The “green” iron, Zhang reported in an article published by The Economist in November 2008, enhanced the treatability of the industrial wastewater by reducing the toxicity and increasing the biodegradability of recalcitrant organic compounds.
“This project,” he says, “has uncovered a fascinating use for recycled materials.”
Extracting value from scum
Not far from the Taopu Industrial District, in the delta of the lower Yangtze River, lies Lake Tai, third-largest body of fresh water in China. The lake’s misty vistas and peaceful waters have inspired centuries of artists. Millions of Chinese depend on the lake for food – rice, fish and world-famous crab and shrimp – and for drinking water.
Today, much of Lake Tai is veiled in green, covered from April to October with algae feeding on agricultural, municipal and industrial wastes. Two million people, The New York Times recently reported, have had to stop using water from the lake, and stench from the algae can be smelled a mile from Tai’s shores.
In the past two years, Zhang has helped the city of Wuxi build a $25-million plant that filters and recovers 45,000 pounds of algae a day from Lake Tai. The goal is to develop new technologies that utilize algae. Possible uses range from organic fertilizer to diesel fuel to methane, and from pharmaceutical compounds to insecticides to fungicides. The organism could even be converted into a tofu-like food.
Nanoparticles of solid peroxide, a whitening agent in toothpaste, transform oil into water-soluble fats and alcohols.

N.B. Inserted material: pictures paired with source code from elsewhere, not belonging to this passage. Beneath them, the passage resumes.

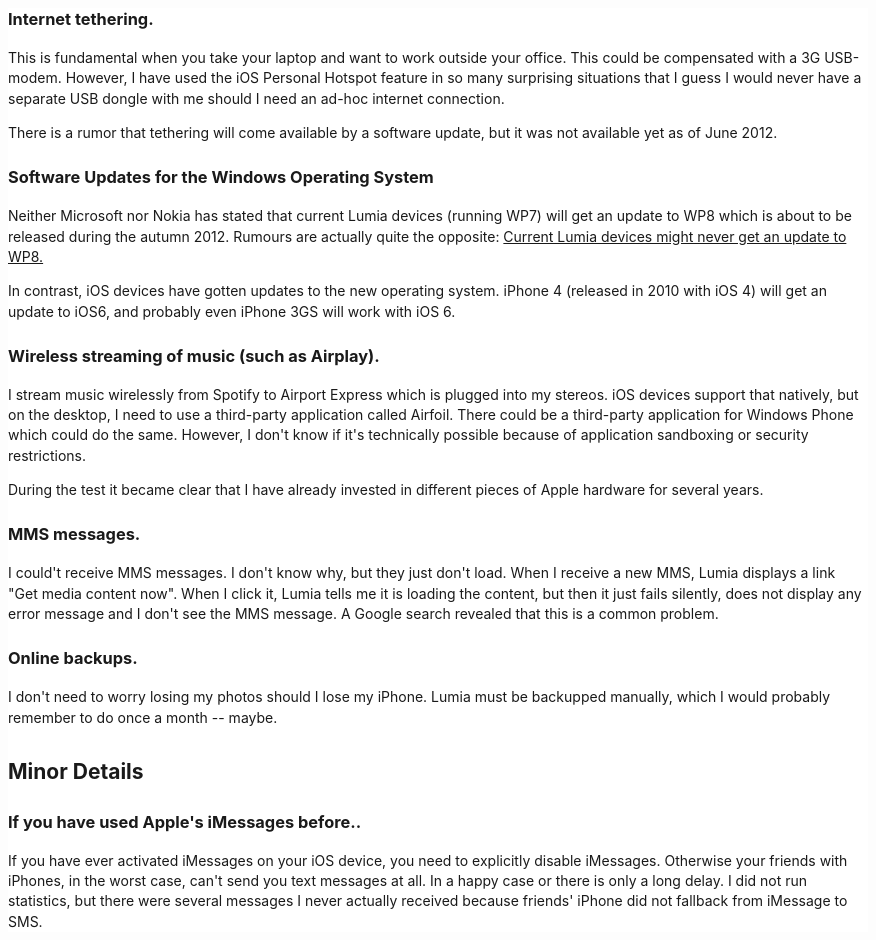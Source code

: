 
### Internet tethering.
This is fundamental when you take your laptop and want to work outside your office. This could be compensated with a 3G USB-modem. However, I have used the iOS Personal Hotspot feature in so many surprising situations that I guess I would never have a separate USB dongle with me should I need an ad-hoc internet connection.

There is a rumor that tethering will come available by a software update, but it was not available yet as of June 2012.


### Software Updates for the Windows Operating System

Neither Microsoft nor Nokia has stated that current Lumia devices (running WP7) will get an update to WP8 which is about to be released during the autumn 2012. Rumours are actually quite the opposite: [Current Lumia devices might never get an update to WP8.](http://www.zdnet.com/blog/microsoft/reading-between-the-lines-office-on-ipad-windows-phone-upgrades/12101)

In contrast, iOS devices have gotten updates to the new operating system. iPhone 4 (released in 2010 with iOS 4) will get an update to iOS6, and probably even iPhone 3GS will work with iOS 6.



### Wireless streaming of music (such as Airplay).

I stream music wirelessly from Spotify to Airport Express which is plugged into my stereos. iOS devices support that natively, but on the desktop, I need to use a third-party application called Airfoil. There could be a third-party application for Windows Phone which could do the same. However, I don't know if it's technically possible because of application sandboxing or security restrictions.

During the test it became clear that I have already invested in different pieces of Apple hardware for several years.



### MMS messages.
I could't receive MMS messages. I don't know why, but they just don't load. When I receive a new MMS, Lumia displays a link "Get media content now". When I click it, Lumia tells me it is loading the content, but then it just fails silently, does not display any error message and I don't see the MMS message. A Google search revealed that this is a common problem.



### Online backups.

I don't need to worry losing my photos should I lose my iPhone. Lumia must be backupped manually, which I would probably remember to do once a month -- maybe.



Minor Details
-------------

### If you have used Apple's iMessages before..

If you have ever activated iMessages on your iOS device, you need to explicitly disable iMessages. Otherwise your friends with iPhones, in the worst case, can't send you text messages at all. In a happy case or there is only a long delay. I did not run statistics, but there were several messages I never actually received because friends' iPhone did not fallback from iMessage to SMS.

The government invited Zhang to take part in the project in hopes that his iron-based nanoparticles would help remove algae from Lake Tai. But the nanoparticles proved too expensive for the size of the job. As he had with the Taopu wastewater project, Zhang came up with a homegrown technology. Nanoparticles of clay, he found, neutralize the electric charge that causes algae particles to shun each other, thus allowing the algae to aggregate into clumps that can be skimmed from the water.

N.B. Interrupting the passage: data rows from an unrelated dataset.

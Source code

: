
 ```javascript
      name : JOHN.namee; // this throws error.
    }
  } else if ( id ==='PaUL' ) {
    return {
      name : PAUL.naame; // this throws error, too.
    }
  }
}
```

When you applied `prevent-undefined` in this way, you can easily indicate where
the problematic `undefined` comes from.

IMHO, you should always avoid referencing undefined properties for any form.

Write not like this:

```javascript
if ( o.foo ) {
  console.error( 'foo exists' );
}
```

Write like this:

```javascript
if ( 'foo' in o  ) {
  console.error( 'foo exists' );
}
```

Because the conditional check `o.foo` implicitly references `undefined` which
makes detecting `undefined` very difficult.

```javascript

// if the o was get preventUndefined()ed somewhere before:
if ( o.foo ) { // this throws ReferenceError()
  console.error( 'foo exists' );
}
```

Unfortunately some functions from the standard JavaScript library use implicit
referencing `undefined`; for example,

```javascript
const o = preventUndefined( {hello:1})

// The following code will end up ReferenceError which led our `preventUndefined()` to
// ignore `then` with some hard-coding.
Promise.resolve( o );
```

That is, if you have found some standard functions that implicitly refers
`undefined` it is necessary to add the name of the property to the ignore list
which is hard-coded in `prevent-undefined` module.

“Algae is a strange organism,” says Zhang. “It is 10 to 100 microns in size, and its density is nearly identical to that of water. So it is very difficult to separate from water.
“The clay gives the algae a life-preserver vessel. And it’s literally dirt cheap.”
A peroxide’s double life
Back in Hoboken, Zhang watches as technicians use a hydraulic machine to drill 3-inch holes to a depth of 40 to 50 feet in the soil around the corroded heating oil tank. The workers have mixed Zhang’s nanoparticles into a granular slurry for easier injection. They are drilling 10 holes in front of the house today and will drill another dozen tomorrow through the basement, where heating oil has also leaked. Altogether, the workers will inject 600 pounds of the slurry through the holes. They will finish the job in two days. In three weeks, the New Jersey Department of Environmental Protection will inspect the soil and groundwater.
For this job, Zhang is using nanoparticles of a solid peroxide – the whitening agent in most toothpastes. The particles are more than 1,000 times smaller than those in Colgate. Instead of dissolving coffee stains, they transform oil’s long hydrocarbon chains into water-soluble fats and alcohols. Zhang developed the nano-peroxide three years ago and has used it to remediate the soil beneath oil storage tanks at gas stations. Recently, he and his students showed in the lab that the nanoparticles can quickly break up oil spilled into water bodies like the Gulf of Mexico and the Bohai Sea off China’s coast.
“Guys, we have something special today,” Zhang says as he opens the trunk of his car. He lifts out two white five-gallon pails and carries them to the engineers operating a hydraulic drill. The pails contain a catalyst he believes will make the peroxide nanoparticles more reactive.
Zhang does not reveal the composition of the catalyst, except to say that it contains four or five materials.
“I’ll let you know,” he says, “when I get it patented.”